▶ _WHAT NEEDS TO BE DONE_:
Without any pictures, output the records exactly as they are.

Stored items:

= = = =

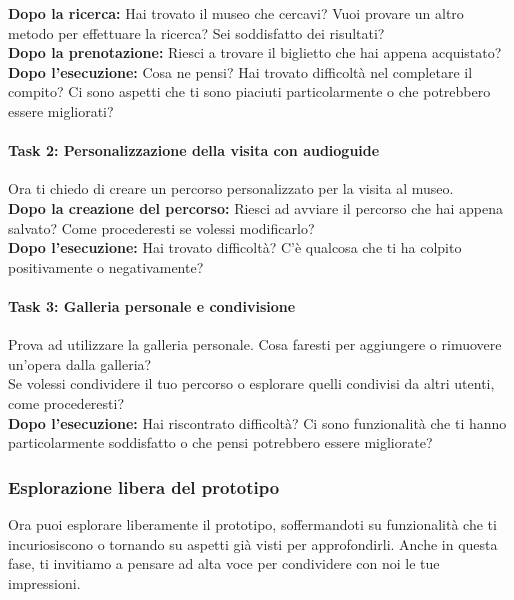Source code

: \documentclass{article}
\begin{document}
\textbf{Dopo la ricerca:} 
Hai trovato il museo che cercavi? Vuoi provare un altro metodo per effettuare la ricerca? Sei soddisfatto dei risultati?\\

\textbf{Dopo la prenotazione:} 
Riesci a trovare il biglietto che hai appena acquistato?\\

\textbf{Dopo l'esecuzione:} 
Cosa ne pensi? Hai trovato difficoltà nel completare il compito? Ci sono aspetti che ti sono piaciuti particolarmente o che potrebbero essere migliorati?

\paragraph*{Task 2: Personalizzazione della visita con audioguide}
Ora ti chiedo di creare un percorso personalizzato per la visita al museo.\\

\textbf{Dopo la creazione del percorso:} 
Riesci ad avviare il percorso che hai appena salvato? Come procederesti se volessi modificarlo?\\

\textbf{Dopo l'esecuzione:} 
Hai trovato difficoltà? C’è qualcosa che ti ha colpito positivamente o negativamente?

\paragraph*{Task 3: Galleria personale e condivisione}
Prova ad utilizzare la galleria personale. Cosa faresti per aggiungere o rimuovere un’opera dalla galleria?\\

Se volessi condividere il tuo percorso o esplorare quelli condivisi da altri utenti, come procederesti?\\

\textbf{Dopo l'esecuzione:} 
Hai riscontrato difficoltà? Ci sono funzionalità che ti hanno particolarmente soddisfatto o che pensi potrebbero essere migliorate?

\subsubsection{Esplorazione libera del prototipo}
Ora puoi esplorare liberamente il prototipo, soffermandoti su funzionalità che ti incuriosiscono o tornando su aspetti già visti per approfondirli. Anche in questa fase, ti invitiamo a pensare ad alta voce per condividere con noi le tue impressioni.
\end{document}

= = = =

▶ _ANSWER AREA_:
Source code

: \documentclass{article}
\begin{document}
\textbf{Dopo la ricerca:} 
Hai trovato il museo che cercavi? Vuoi provare un altro metodo per effettuare la ricerca? Sei soddisfatto dei risultati?\\

\textbf{Dopo la prenotazione:} 
Riesci a trovare il biglietto che hai appena acquistato?\\

\textbf{Dopo l'esecuzione:} 
Cosa ne pensi? Hai trovato difficoltà nel completare il compito? Ci sono aspetti che ti sono piaciuti particolarmente o che potrebbero essere migliorati?

\paragraph*{Task 2: Personalizzazione della visita con audioguide}
Ora ti chiedo di creare un percorso personalizzato per la visita al museo.\\

\textbf{Dopo la creazione del percorso:} 
Riesci ad avviare il percorso che hai appena salvato? Come procederesti se volessi modificarlo?\\

\textbf{Dopo l'esecuzione:} 
Hai trovato difficoltà? C’è qualcosa che ti ha colpito positivamente o negativamente?

\paragraph*{Task 3: Galleria personale e condivisione}
Prova ad utilizzare la galleria personale. Cosa faresti per aggiungere o rimuovere un’opera dalla galleria?\\

Se volessi condividere il tuo percorso o esplorare quelli condivisi da altri utenti, come procederesti?\\

\textbf{Dopo l'esecuzione:} 
Hai riscontrato difficoltà? Ci sono funzionalità che ti hanno particolarmente soddisfatto o che pensi potrebbero essere migliorate?

\subsubsection{Esplorazione libera del prototipo}
Ora puoi esplorare liberamente il prototipo, soffermandoti su funzionalità che ti incuriosiscono o tornando su aspetti già visti per approfondirli. Anche in questa fase, ti invitiamo a pensare ad alta voce per condividere con noi le tue impressioni.
\end{document}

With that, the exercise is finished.